Increases in food prices were “forcing service providers to buy cheap items and therefore compromising quality of food supplied. Schools also experienced shortages of food items supplied.”

Pacina was appointed “to ensure easy monitoring of food quality before the supply to schools”, Shezi said.

“A main service provider is appointed to ensure that buying of food items does not become a strain on the service providers and does not result in shortages of food. Through the main service provider, the quality and quantity of food items delivered to  schools will be easily monitored,” he said.

In her budget speech on Thursday, Fraser said the province had received R2.09 billion from the national school nutrition programme for 2023-2024, after being allocated an additional grant of R1.2 billion.

The province feeds 2 445 466 learners from 5 446 schools, providing them with breakfast and lunch daily.

She said the department had implemented a “private label programme”, which was now run by Pacina, to do bulk procurement by placing annual orders with service providers.

According to Fraser, the programme would recruit and train 14 675 volunteer food handlers and procure kitchen equipment.

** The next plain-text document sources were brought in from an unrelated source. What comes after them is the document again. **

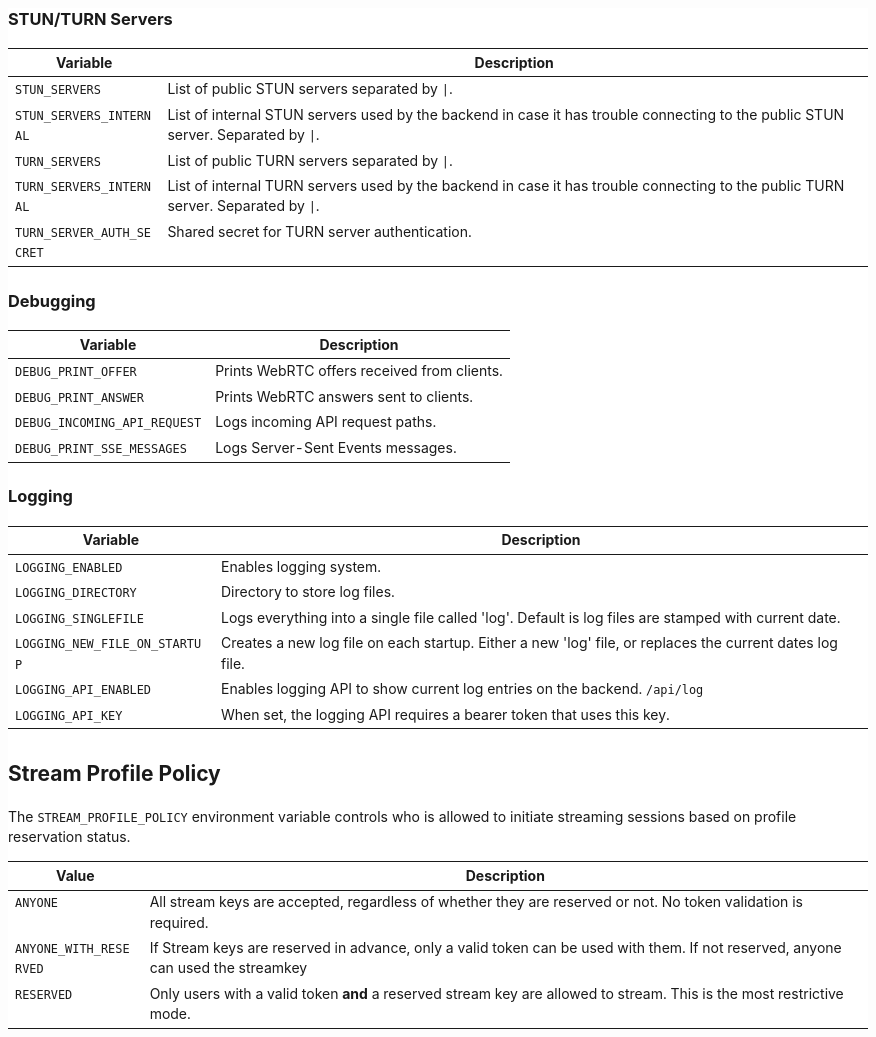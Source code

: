 ### STUN/TURN Servers

| Variable                  | Description                                                                                                                                     |
| ------------------------- | ----------------------------------------------------------------------------------------------------------------------------------------------- |
| `STUN_SERVERS`            | List of public STUN servers separated by `\|`.                                                                                                  |
| `STUN_SERVERS_INTERNAL`   | List of internal STUN servers used by the backend in case it has trouble connecting to the public STUN server. Separated by `\|`.               |
| `TURN_SERVERS`            | List of public TURN servers separated by `\|`.                                                                                                  |
| `TURN_SERVERS_INTERNAL`   | List of internal TURN servers used by the backend in case it has trouble connecting to the public TURN server. Separated by `\|`.               |
| `TURN_SERVER_AUTH_SECRET` | Shared secret for TURN server authentication.                                                                                                   |

### Debugging

| Variable                     | Description                                 |
| ---------------------------- | ------------------------------------------- |
| `DEBUG_PRINT_OFFER`          | Prints WebRTC offers received from clients. |
| `DEBUG_PRINT_ANSWER`         | Prints WebRTC answers sent to clients.      |
| `DEBUG_INCOMING_API_REQUEST` | Logs incoming API request paths.            |
| `DEBUG_PRINT_SSE_MESSAGES`   | Logs Server-Sent Events messages.           |

### Logging

| Variable                      | Description                                                                                              |
| ----------------------------- | -------------------------------------------------------------------------------------------------------- |
| `LOGGING_ENABLED`             | Enables logging system.                                                                                  |
| `LOGGING_DIRECTORY`           | Directory to store log files.                                                                            |
| `LOGGING_SINGLEFILE`          | Logs everything into a single file called 'log'. Default is log files are stamped with current date.     |
| `LOGGING_NEW_FILE_ON_STARTUP` | Creates a new log file on each startup. Either a new 'log' file, or replaces the current dates log file. |
| `LOGGING_API_ENABLED`         | Enables logging API to show current log entries on the backend. `/api/log`                               |
| `LOGGING_API_KEY`             | When set, the logging API requires a bearer token that uses this key.                                    |

## Stream Profile Policy

The `STREAM_PROFILE_POLICY` environment variable controls who is allowed to initiate streaming sessions based on profile reservation status.

| Value                  | Description                                                                                                                      |
| ---------------------- | -------------------------------------------------------------------------------------------------------------------------------- |
| `ANYONE`               | All stream keys are accepted, regardless of whether they are reserved or not. No token validation is required.                   |
| `ANYONE_WITH_RESERVED` | If Stream keys are reserved in advance, only a valid token can be used with them. If not reserved, anyone can used the streamkey |
| `RESERVED`             | Only users with a valid token **and** a reserved stream key are allowed to stream. This is the most restrictive mode.            |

Fraser said there had been “some glitches, which resulted in the delays in the delivery of food items to schools last week … due [to] logistical challenges encountered by the newly 

appointed main service provider”. 

The department had “swiftly intervened” and “put measures in place to ensure the delivery

of food items to all the schools across KwaZulu-Natal”, she added. 

“We are closely monitoring the situation as part of ensuring that all learners are provided with nutritious meals, as expected. I’m pleased to report that good progress has been made and our learners are getting meals,” Fraser said.

Sandile Zungu moved swiftly this week to distance himself from the Pacina scandal.

“I wish to place on record that Sandile Zungu is not involved in the national schools nutrition programme in KwaZulu-Natal or elsewhere,” he said. “I have never been and never will be.”

Asked about Manzini Zungu’s relationship with him and the football club, he said: “Manzini can speak for himself.”